The developments regarding the EU/Schengen entry ban are essential for global mobility practitioners.
What measures have the authorities in the Netherlands introduced to tackle the covid-19 crisis? Have they adapted their approach to immigration?
Our government’s approach has been, and remains to be, aimed at keeping the virus under control, to protect the physically vulnerable and the capacity of our healthcare system. This has resulted in very basic rules the government recommends that we follow such as social distancing (1.5 metres), personal hygiene, working from home and self-quarantine. The latter is urgently recommended rather than legally obliged, and the authorities do not check on people nor do they give penalties. You can be fined if you violate the 1.5 metres requirement in a public space. Public events involving larger audiences or crowds are prohibited or restricted. In terms of aid, the government has launched the temporary emergency scheme for job retention (NOW) and the temporary self-employment income support and loan scheme (TOZO). Under the NOW, employers who anticipate losing at least 20 per cent in turnover can claim a grant towards wage costs to a maximum of 90 per cent and under TOZO, self-employed people who have suffered a loss of revenue can apply for financial support.
What do you predict will be the long-term impacts of the pandemic on corporate immigration?

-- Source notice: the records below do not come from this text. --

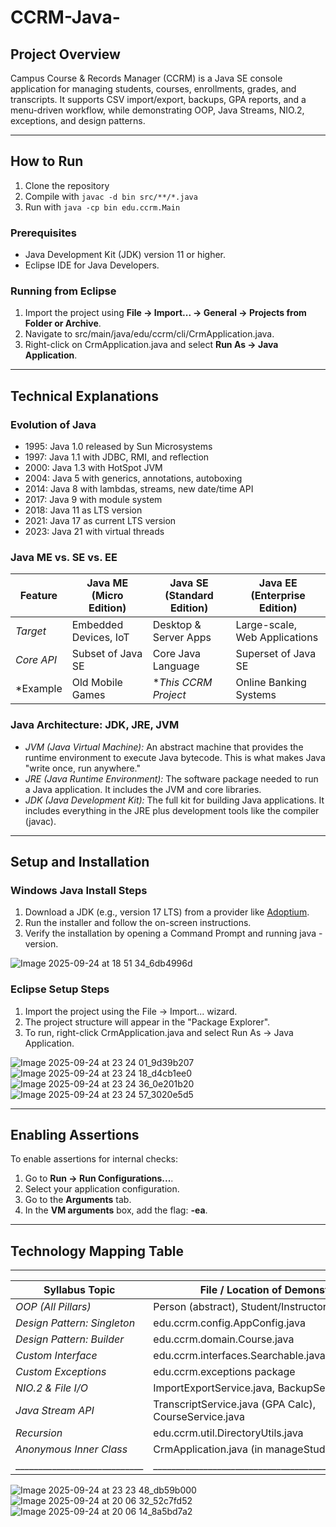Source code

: # CCRM-Java-

## Project Overview

Campus Course & Records Manager (CCRM) is a Java SE console application for managing students, courses, enrollments, grades, and transcripts. It supports CSV import/export, backups, GPA reports, and a menu-driven workflow, while demonstrating OOP, Java Streams, NIO.2, exceptions, and design patterns.

---

## How to Run
1. Clone the repository
2. Compile with `javac -d bin src/**/*.java`
3. Run with `java -cp bin edu.ccrm.Main`


### Prerequisites
* Java Development Kit (JDK) version 11 or higher.
* Eclipse IDE for Java Developers.

### Running from Eclipse
1.  Import the project using **File -> Import... -> General -> Projects from Folder or Archive**.
2.  Navigate to src/main/java/edu/ccrm/cli/CrmApplication.java.
3.  Right-click on CrmApplication.java and select **Run As -> Java Application**.

---

## Technical Explanations

### Evolution of Java

- 1995: Java 1.0 released by Sun Microsystems
- 1997: Java 1.1 with JDBC, RMI, and reflection
- 2000: Java 1.3 with HotSpot JVM
- 2004: Java 5 with generics, annotations, autoboxing
- 2014: Java 8 with lambdas, streams, new date/time API
- 2017: Java 9 with module system
- 2018: Java 11 as LTS version
- 2021: Java 17 as current LTS version
- 2023: Java 21 with virtual threads

### Java ME vs. SE vs. EE

| Feature    | Java ME (Micro Edition)     | Java SE (Standard Edition) | Java EE (Enterprise Edition)       |
| ---------- | --------------------------- | -------------------------- | ---------------------------------- |
| *Target*   | Embedded Devices, IoT       | Desktop & Server Apps      | Large-scale, Web Applications      |
| *Core API* | Subset of Java SE           | Core Java Language         | Superset of Java SE                |
| *Example   | Old Mobile Games            | **This CCRM Project*       | Online Banking Systems             |

### Java Architecture: JDK, JRE, JVM
* *JVM (Java Virtual Machine):* An abstract machine that provides the runtime environment to execute Java bytecode. This is what makes Java "write once, run anywhere."
* *JRE (Java Runtime Environment):* The software package needed to run a Java application. It includes the JVM and core libraries.
* *JDK (Java Development Kit):* The full kit for building Java applications. It includes everything in the JRE plus development tools like the compiler (javac).

---

## Setup and Installation

### Windows Java Install Steps
1.  Download a JDK (e.g., version 17 LTS) from a provider like [Adoptium](https://adoptium.net/).
2.  Run the installer and follow the on-screen instructions.
3.  Verify the installation by opening a Command Prompt and running java -version.

![Image 2025-09-24 at 18 51 34_6db4996d](https://github.com/user-attachments/assets/245e5322-0a86-4916-900d-c60b921c59f6)


### Eclipse Setup Steps
1.  Import the project using the File -> Import... wizard.
2.  The project structure will appear in the "Package Explorer".
3.  To run, right-click CrmApplication.java and select Run As -> Java Application.

![Image 2025-09-24 at 23 24 01_9d39b207](https://github.com/user-attachments/assets/1a68b8d7-2525-47aa-90b6-1a00b36ca695)
![Image 2025-09-24 at 23 24 18_d4cb1ee0](https://github.com/user-attachments/assets/951db32a-6e56-40dd-8d2e-c348942bebde)
![Image 2025-09-24 at 23 24 36_0e201b20](https://github.com/user-attachments/assets/dd528de6-e41b-461e-877a-7c8297e55993)
![Image 2025-09-24 at 23 24 57_3020e5d5](https://github.com/user-attachments/assets/14c4f0db-99f5-42a6-9505-18aa06bd31c9)

---

## Enabling Assertions
To enable assertions for internal checks:
1.  Go to **Run -> Run Configurations...**.
2.  Select your application configuration.
3.  Go to the **Arguments** tab.
4.  In the **VM arguments** box, add the flag: **-ea**.


---

## Technology Mapping Table
 ___________________________________________________________________________________
| Syllabus Topic             | File / Location of Demonstration                      |
| ---------------------------|-------------------------------------------------------|
| *OOP (All Pillars)*        | Person (abstract), Student/Instructor (inheritance)   |
| *Design Pattern: Singleton*| edu.ccrm.config.AppConfig.java                        |
| *Design Pattern: Builder*  | edu.ccrm.domain.Course.java                           |
| *Custom Interface*         | edu.ccrm.interfaces.Searchable.java                   |
| *Custom Exceptions*        | edu.ccrm.exceptions package                           |
| *NIO.2 & File I/O*         | ImportExportService.java, BackupService.java          |
| *Java Stream API*          | TranscriptService.java (GPA Calc), CourseService.java |
| *Recursion*                | edu.ccrm.util.DirectoryUtils.java                     |
| *Anonymous Inner Class*    | CrmApplication.java (in manageStudents method)        |
|____________________________|_______________________________________________________|

![Image 2025-09-24 at 23 23 48_db59b000](https://github.com/user-attachments/assets/92d24874-1adc-4d14-be0b-c03f52a5f60d)
![Image 2025-09-24 at 20 06 32_52c7fd52](https://github.com/user-attachments/assets/b5179e61-0368-4c4d-b1dc-a03760508a9f)
![Image 2025-09-24 at 20 06 14_8a5bd7a2](https://github.com/user-attachments/assets/efc6416d-7d85-487f-ba5f-9f601220d326)



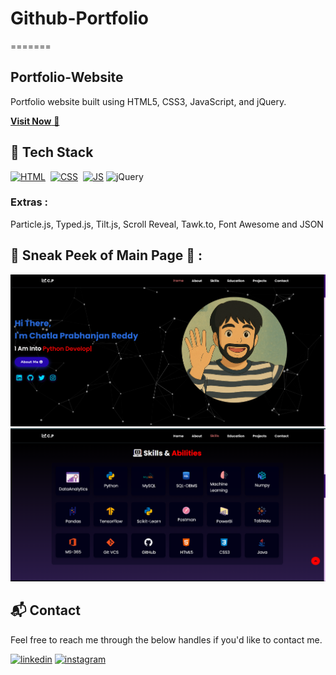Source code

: # Github-Portfolio
=======
## Portfolio-Website
Portfolio website built using HTML5, CSS3, JavaScript, and jQuery.

<a href="https://prabhanjanreddy08.github.io/" target="_blank">**Visit Now** 🚀</a>


## 📌 Tech Stack
[![HTML](https://img.shields.io/badge/html5%20-%23E34F26.svg?&style=for-the-badge&logo=html5&logoColor=white)](https://github.com/jigar-sable/Portfolio-Website/search?l=html)&nbsp;
[![CSS](https://img.shields.io/badge/css3%20-%231572B6.svg?&style=for-the-badge&logo=css3&logoColor=white)](https://github.com/jigar-sable/Portfolio-Website/search?l=css)&nbsp;
[![JS](https://img.shields.io/badge/javascript%20-%23323330.svg?&style=for-the-badge&logo=javascript&logoColor=%23F7DF1E)](https://github.com/jigar-sable/Portfolio-Website/search?l=javascript)
<img alt="jQuery" src="https://img.shields.io/badge/jquery-%230769AD.svg?style=for-the-badge&logo=jquery&logoColor=white"/>

### Extras : 
Particle.js, Typed.js, Tilt.js, Scroll Reveal, Tawk.to, Font Awesome and JSON

## 📌 Sneak Peek of Main Page 🙈 :
![mockup720](https://github.com/Prabhanjanreddy08/prabhanjanreddy08.github.io/blob/main/assets/ScreenshotMain.png)
![ss](https://github.com/Prabhanjanreddy08/prabhanjanreddy08.github.io/blob/main/assets/ScreenshotSkill.png)


<h2>📬 Contact</h2>

Feel free to reach me through the below handles if you'd like to contact me.

[![linkedin](https://img.shields.io/badge/LinkedIn-0077B5?style=for-the-badge&logo=linkedin&logoColor=white)](https://www.linkedin.com/in/chatla-prabhanjan-reddy-b80821252/)
[![instagram](https://img.shields.io/badge/Instagram-E4405F?style=for-the-badge&logo=instagram&logoColor=white)](https://www.instagram.com/prabhanjan_reddy.08/)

Apart from the obvious impact on economy, I believe it can set a long-term trend where companies will be considering whether it is necessary for employees to travel abroad for work, or if technological solutions will allow for the work to be carried out remotely in their home country.
What can younger lawyers be doing to make a name for themselves in the corporate immigration market?
I believe you should not focus on making a name for yourself. In the legal profession, your best clients are attracted by word of mouth, via the clients you have served. You should focus on your performance rather than establishing your name.
What advice would you give to your younger self?
The advice I now give to my kids: travel and see the world! I should’ve travelled more when I was younger. With the current developments, I can only hope that that my children will be able to go and travel without too many restrictions.
Marcel Reurs stands out for his “years of experience” in corporate immigration. He offers clients excellent handling of immigration issues in connection with mergers and acquisitions.
Marcel is a partner and co-head of the firm’s corporate immigration practice. He brings over 24 years’ experience across all immigration routes with a particular emphasis on employment-related and business-related categories, including but not limited to highly-skilled migrant, intra-corporate transfer, European Blue Card and the self-employed and investor categories. He has significant experience in handling immigration aspects of mergers and acquisitions and other corporate restructuring, compliance with sponsor duties and cross-border service provision involving the posting of workers with customers in the EU.
Marcel’s clients range from long-established international companies across the globe in need of high-volume application work to start-up companies and entrepreneur-investors.
Marcel is a contributing co-editor to the leading commentary on the Dutch Immigration Act, chief of the editorial board and case annotator to Jurisprudence on Immigration Law, the Dutch immigration jurisprudence series, and editor-in-chief of Journal on Immigration Law. He has developed the Dutch Bar Association’s course on immigration law for trainee attorneys and served the Ministry of Justice as an expert adviser in the immigration policy reform, ‘Modern Migration Policies’. Marcel regularly speaks at national and international conferences.
A partner since 2002, Marcel is the current executive chair of the firm’s board. He is an active member of the International Bar Association and an active international associate with the American Immigration Lawyers Association, where he is a member of the Steering Committee. He is a member of the Dutch specialist associations for immigration attorneys, SVMA and WRV.